**THE TASK**
Reproduce the records exactly, but not the pictures.

[Document images with source code]

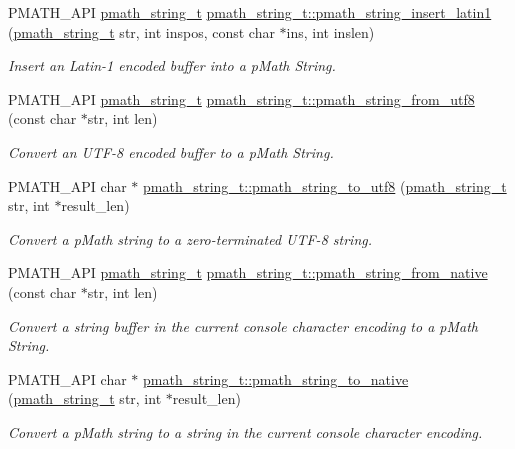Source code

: \begin{CompactItemize}
PMATH\_\-API \hyperlink{classpmath__string__t}{pmath\_\-string\_\-t} \hyperlink{group__strings_g0016e7daa5ca421a48b6d8bd3c5f7ff5}{pmath\_\-string\_\-t::pmath\_\-string\_\-insert\_\-latin1} (\hyperlink{classpmath__string__t}{pmath\_\-string\_\-t} str, int inspos, const char $\ast$ins, int inslen)
\begin{CompactList}\small\item\em Insert an Latin-1 encoded buffer into a pMath String. \item\end{CompactList}\item 
PMATH\_\-API \hyperlink{classpmath__string__t}{pmath\_\-string\_\-t} \hyperlink{group__strings_g0591f864ff17f7c27dc7b5032dab7551}{pmath\_\-string\_\-t::pmath\_\-string\_\-from\_\-utf8} (const char $\ast$str, int len)
\begin{CompactList}\small\item\em Convert an UTF-8 encoded buffer to a pMath String. \item\end{CompactList}\item 
PMATH\_\-API char $\ast$ \hyperlink{group__strings_g881c2e70d81dd43a79d5ccbecc933e79}{pmath\_\-string\_\-t::pmath\_\-string\_\-to\_\-utf8} (\hyperlink{classpmath__string__t}{pmath\_\-string\_\-t} str, int $\ast$result\_\-len)
\begin{CompactList}\small\item\em Convert a pMath string to a zero-terminated UTF-8 string. \item\end{CompactList}\item 
PMATH\_\-API \hyperlink{classpmath__string__t}{pmath\_\-string\_\-t} \hyperlink{group__strings_g37cf187968e366edd0998dda0bd5ea7a}{pmath\_\-string\_\-t::pmath\_\-string\_\-from\_\-native} (const char $\ast$str, int len)
\begin{CompactList}\small\item\em Convert a string buffer in the current console character encoding to a pMath String. \item\end{CompactList}\item 
PMATH\_\-API char $\ast$ \hyperlink{group__strings_g7ccade7efa65dc24f7cd573f15fc07e9}{pmath\_\-string\_\-t::pmath\_\-string\_\-to\_\-native} (\hyperlink{classpmath__string__t}{pmath\_\-string\_\-t} str, int $\ast$result\_\-len)
\begin{CompactList}\small\item\em Convert a pMath string to a string in the current console character encoding. \item\end{CompactList}\item 

\end{CompactItemize}
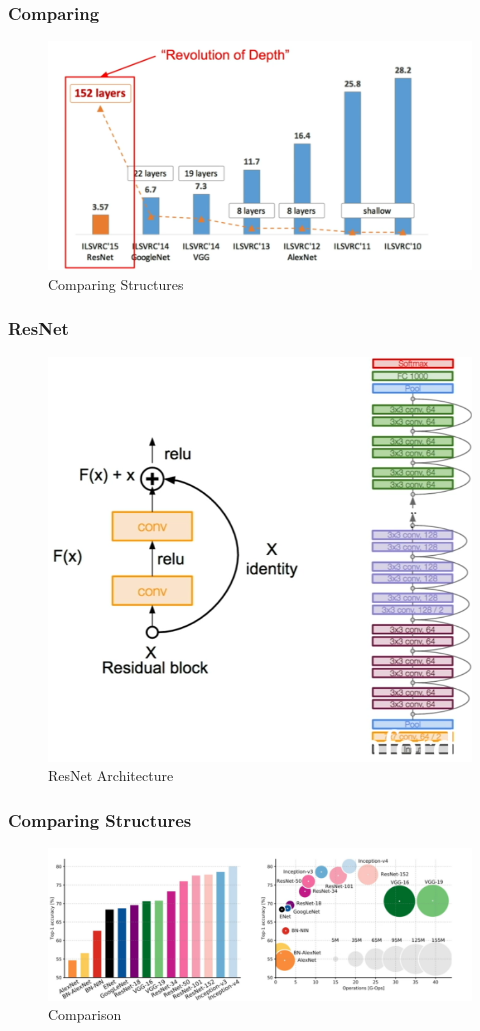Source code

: \documentclass{beamer}
\begin{document}
\begin{frame}
\frametitle{Comparing}

\begin{figure}
	\includegraphics[width=\linewidth]{Pics/com3.png}
	\caption{Comparing Structures}
\end{figure}

\end{frame}
\begin{frame}
\frametitle{ResNet}

\begin{figure}
	\includegraphics[width=.6\linewidth]{Pics/resnet.png}
	\caption{ResNet Architecture}
\end{figure}

\end{frame}
\begin{frame}
	
\frametitle{Comparing  Structures}

\begin{figure}
	\includegraphics[width=\linewidth]{Pics/ccomplex.png}
	\caption{Comparison}
\end{figure}

\end{frame}
	
\end{document}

**RESULT FOR THIS EXERCISE**
Source code

: \begin{CompactItemize}
PMATH\_\-API \hyperlink{classpmath__string__t}{pmath\_\-string\_\-t} \hyperlink{group__strings_g0016e7daa5ca421a48b6d8bd3c5f7ff5}{pmath\_\-string\_\-t::pmath\_\-string\_\-insert\_\-latin1} (\hyperlink{classpmath__string__t}{pmath\_\-string\_\-t} str, int inspos, const char $\ast$ins, int inslen)
\begin{CompactList}\small\item\em Insert an Latin-1 encoded buffer into a pMath String. \item\end{CompactList}\item 
PMATH\_\-API \hyperlink{classpmath__string__t}{pmath\_\-string\_\-t} \hyperlink{group__strings_g0591f864ff17f7c27dc7b5032dab7551}{pmath\_\-string\_\-t::pmath\_\-string\_\-from\_\-utf8} (const char $\ast$str, int len)
\begin{CompactList}\small\item\em Convert an UTF-8 encoded buffer to a pMath String. \item\end{CompactList}\item 
PMATH\_\-API char $\ast$ \hyperlink{group__strings_g881c2e70d81dd43a79d5ccbecc933e79}{pmath\_\-string\_\-t::pmath\_\-string\_\-to\_\-utf8} (\hyperlink{classpmath__string__t}{pmath\_\-string\_\-t} str, int $\ast$result\_\-len)
\begin{CompactList}\small\item\em Convert a pMath string to a zero-terminated UTF-8 string. \item\end{CompactList}\item 
PMATH\_\-API \hyperlink{classpmath__string__t}{pmath\_\-string\_\-t} \hyperlink{group__strings_g37cf187968e366edd0998dda0bd5ea7a}{pmath\_\-string\_\-t::pmath\_\-string\_\-from\_\-native} (const char $\ast$str, int len)
\begin{CompactList}\small\item\em Convert a string buffer in the current console character encoding to a pMath String. \item\end{CompactList}\item 
PMATH\_\-API char $\ast$ \hyperlink{group__strings_g7ccade7efa65dc24f7cd573f15fc07e9}{pmath\_\-string\_\-t::pmath\_\-string\_\-to\_\-native} (\hyperlink{classpmath__string__t}{pmath\_\-string\_\-t} str, int $\ast$result\_\-len)
\begin{CompactList}\small\item\em Convert a pMath string to a string in the current console character encoding. \item\end{CompactList}\item 

\end{CompactItemize}
Source code

: \documentclass{beamer}
\begin{document}
\begin{frame}
\frametitle{Comparing}

\begin{figure}
	\includegraphics[width=\linewidth]{Pics/com3.png}
	\caption{Comparing Structures}
\end{figure}

\end{frame}
\begin{frame}
\frametitle{ResNet}

\begin{figure}
	\includegraphics[width=.6\linewidth]{Pics/resnet.png}
	\caption{ResNet Architecture}
\end{figure}

\end{frame}
\begin{frame}
	
\frametitle{Comparing  Structures}

\begin{figure}
	\includegraphics[width=\linewidth]{Pics/ccomplex.png}
	\caption{Comparison}
\end{figure}

\end{frame}
	
\end{document}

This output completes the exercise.